(Beginning of Task material)

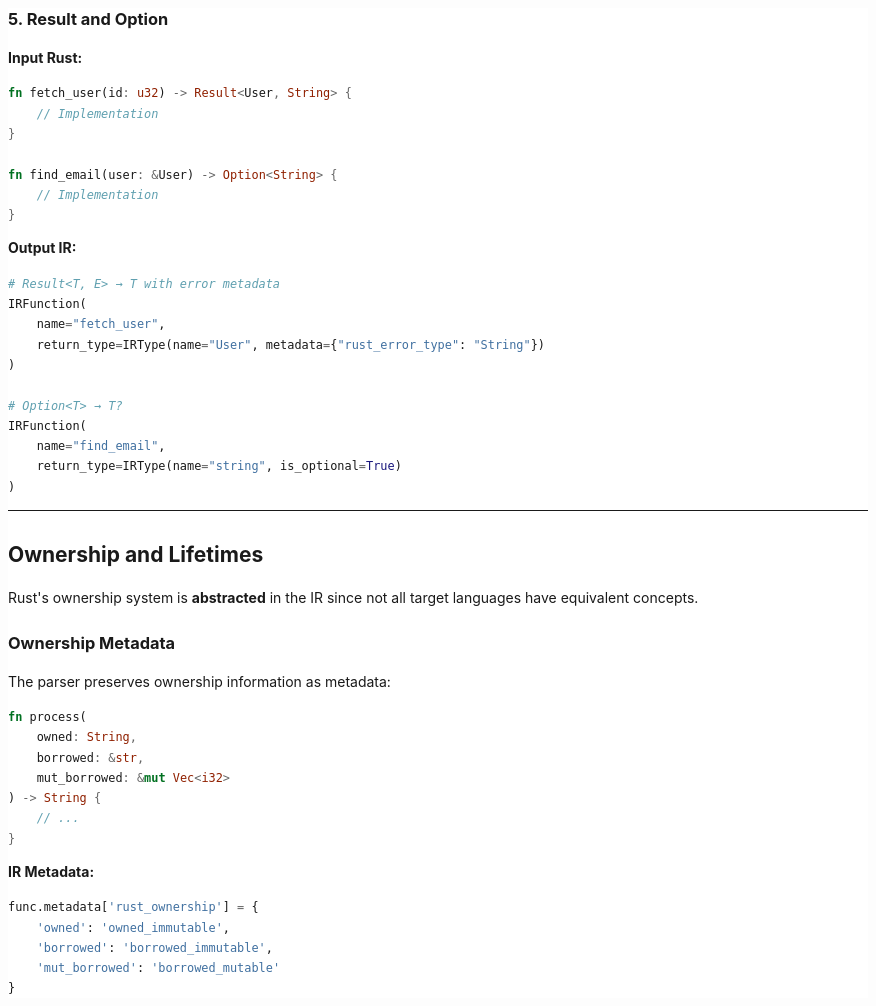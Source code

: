### 5. Result and Option

**Input Rust:**
```rust
fn fetch_user(id: u32) -> Result<User, String> {
    // Implementation
}

fn find_email(user: &User) -> Option<String> {
    // Implementation
}
```

**Output IR:**
```python
# Result<T, E> → T with error metadata
IRFunction(
    name="fetch_user",
    return_type=IRType(name="User", metadata={"rust_error_type": "String"})
)

# Option<T> → T?
IRFunction(
    name="find_email",
    return_type=IRType(name="string", is_optional=True)
)
```

---

## Ownership and Lifetimes

Rust's ownership system is **abstracted** in the IR since not all target languages have equivalent concepts.

### Ownership Metadata

The parser preserves ownership information as metadata:

```rust
fn process(
    owned: String,
    borrowed: &str,
    mut_borrowed: &mut Vec<i32>
) -> String {
    // ...
}
```

**IR Metadata:**
```python
func.metadata['rust_ownership'] = {
    'owned': 'owned_immutable',
    'borrowed': 'borrowed_immutable',
    'mut_borrowed': 'borrowed_mutable'
}
```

(End of Task material)

● **Exercise**: Across all the entries, count the lines that contain the string "owned", and give that number without anything else.

● **Task solution**: 2